• _WHAT THE TASK REQUIRES_
Take the entries below and print only the lines from the one with "- For regression, assuming" through the one with "- the earliest", exactly as they stand, both ends included.

• _GIVEN INFORMATION_

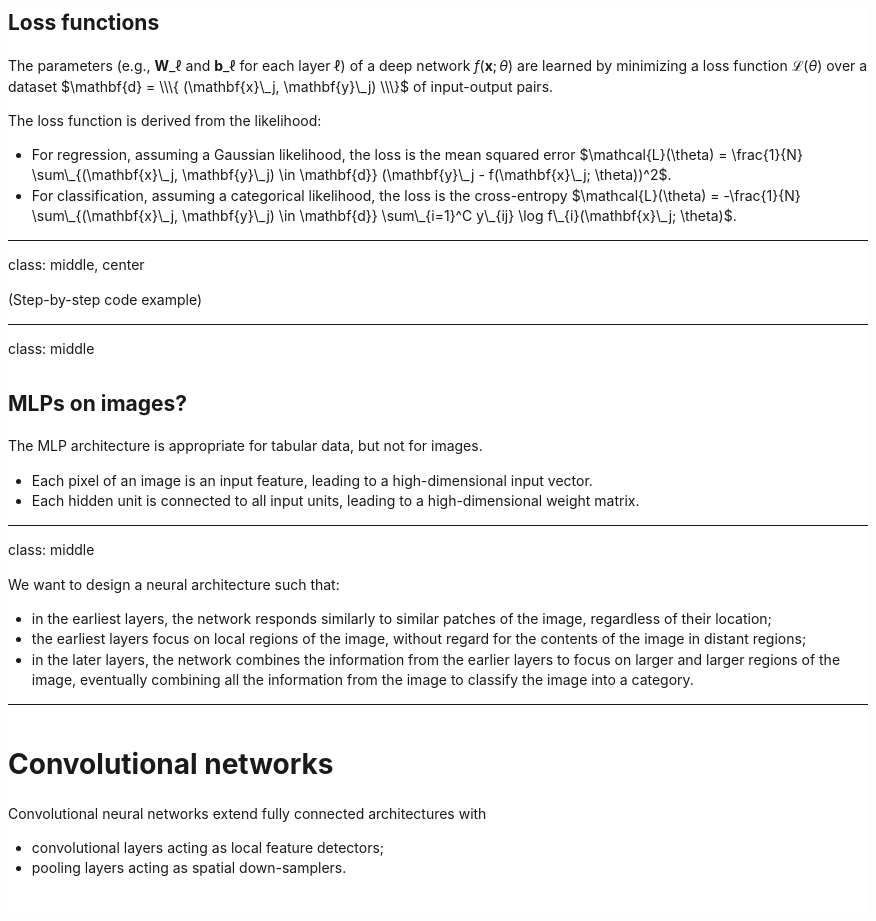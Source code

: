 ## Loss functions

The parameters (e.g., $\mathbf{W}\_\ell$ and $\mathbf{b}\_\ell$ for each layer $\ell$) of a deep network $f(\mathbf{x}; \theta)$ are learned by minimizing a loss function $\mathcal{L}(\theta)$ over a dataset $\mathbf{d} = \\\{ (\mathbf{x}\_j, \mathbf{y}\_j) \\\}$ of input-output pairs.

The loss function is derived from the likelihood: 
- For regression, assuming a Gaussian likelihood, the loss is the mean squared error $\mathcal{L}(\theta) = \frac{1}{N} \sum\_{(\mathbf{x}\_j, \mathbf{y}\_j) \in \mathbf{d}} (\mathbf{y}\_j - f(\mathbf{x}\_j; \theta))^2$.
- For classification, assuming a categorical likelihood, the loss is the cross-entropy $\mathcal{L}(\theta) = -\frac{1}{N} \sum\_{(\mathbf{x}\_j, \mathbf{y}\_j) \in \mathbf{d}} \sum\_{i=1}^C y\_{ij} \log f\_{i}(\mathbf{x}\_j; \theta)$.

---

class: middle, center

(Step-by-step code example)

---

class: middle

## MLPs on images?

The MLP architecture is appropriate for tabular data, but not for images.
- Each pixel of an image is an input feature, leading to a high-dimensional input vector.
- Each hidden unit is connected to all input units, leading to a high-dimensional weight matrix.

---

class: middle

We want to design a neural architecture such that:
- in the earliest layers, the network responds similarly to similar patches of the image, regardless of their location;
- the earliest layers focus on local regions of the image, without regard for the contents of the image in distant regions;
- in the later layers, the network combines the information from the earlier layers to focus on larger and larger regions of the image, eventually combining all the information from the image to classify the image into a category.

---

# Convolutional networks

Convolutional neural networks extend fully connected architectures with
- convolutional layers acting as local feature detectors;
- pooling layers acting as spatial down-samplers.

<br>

* * *

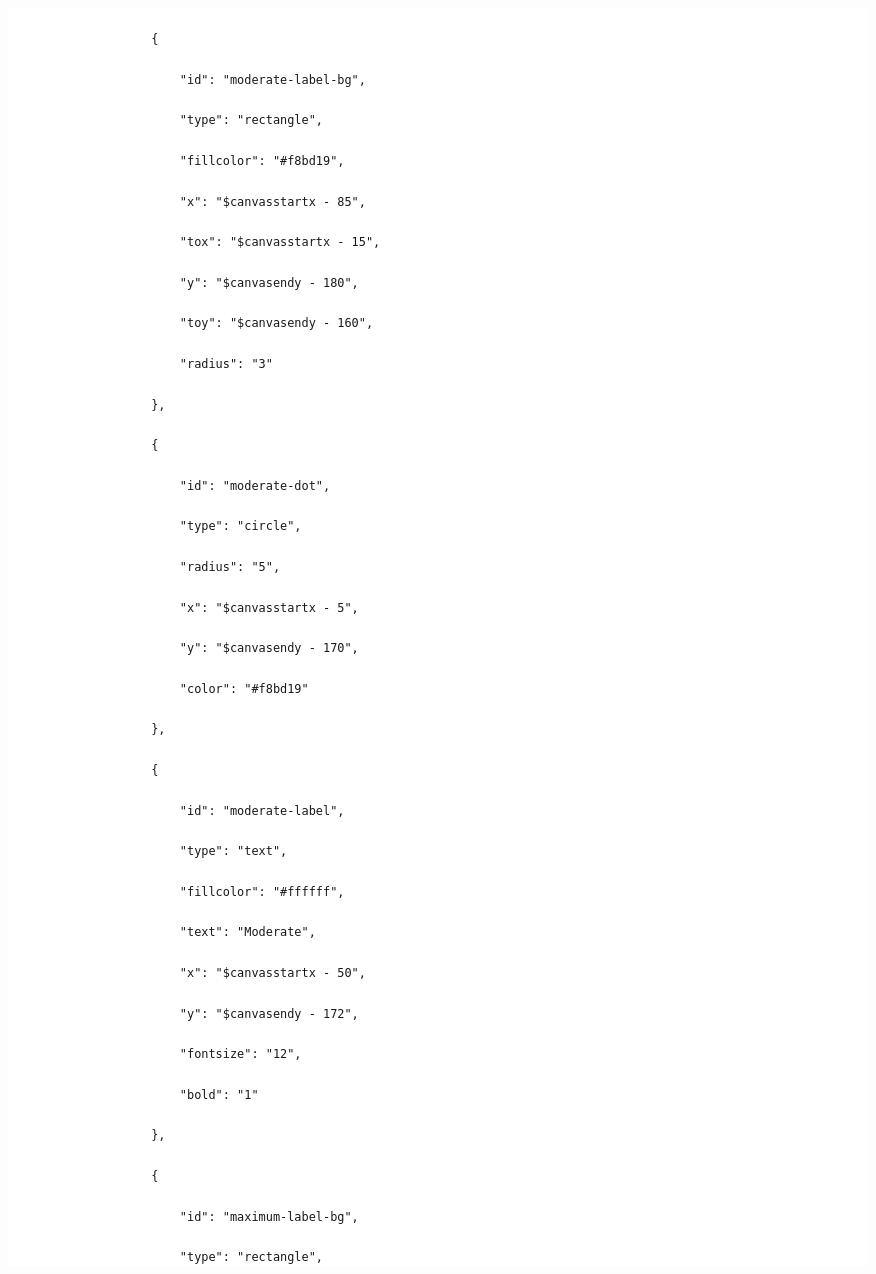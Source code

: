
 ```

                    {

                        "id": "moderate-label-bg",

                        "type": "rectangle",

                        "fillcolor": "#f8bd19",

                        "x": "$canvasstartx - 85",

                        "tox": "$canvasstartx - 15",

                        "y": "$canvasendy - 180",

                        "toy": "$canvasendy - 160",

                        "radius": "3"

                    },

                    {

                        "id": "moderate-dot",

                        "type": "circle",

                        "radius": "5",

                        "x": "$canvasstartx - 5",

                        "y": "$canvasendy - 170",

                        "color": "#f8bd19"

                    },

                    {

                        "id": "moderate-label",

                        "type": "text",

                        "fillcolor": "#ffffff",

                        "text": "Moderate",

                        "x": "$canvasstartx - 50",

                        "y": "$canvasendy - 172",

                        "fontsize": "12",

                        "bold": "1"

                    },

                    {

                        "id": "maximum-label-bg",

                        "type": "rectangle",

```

• _YOUR RESPONSE_
- For regression, assuming a Gaussian likelihood, the loss is the mean squared error $\mathcal{L}(\theta) = \frac{1}{N} \sum\_{(\mathbf{x}\_j, \mathbf{y}\_j) \in \mathbf{d}} (\mathbf{y}\_j - f(\mathbf{x}\_j; \theta))^2$.
- For classification, assuming a categorical likelihood, the loss is the cross-entropy $\mathcal{L}(\theta) = -\frac{1}{N} \sum\_{(\mathbf{x}\_j, \mathbf{y}\_j) \in \mathbf{d}} \sum\_{i=1}^C y\_{ij} \log f\_{i}(\mathbf{x}\_j; \theta)$.

---

class: middle, center

(Step-by-step code example)

---

class: middle

## MLPs on images?

The MLP architecture is appropriate for tabular data, but not for images.
- Each pixel of an image is an input feature, leading to a high-dimensional input vector.
- Each hidden unit is connected to all input units, leading to a high-dimensional weight matrix.

---

class: middle

We want to design a neural architecture such that:
- in the earliest layers, the network responds similarly to similar patches of the image, regardless of their location;
- the earliest layers focus on local regions of the image, without regard for the contents of the image in distant regions;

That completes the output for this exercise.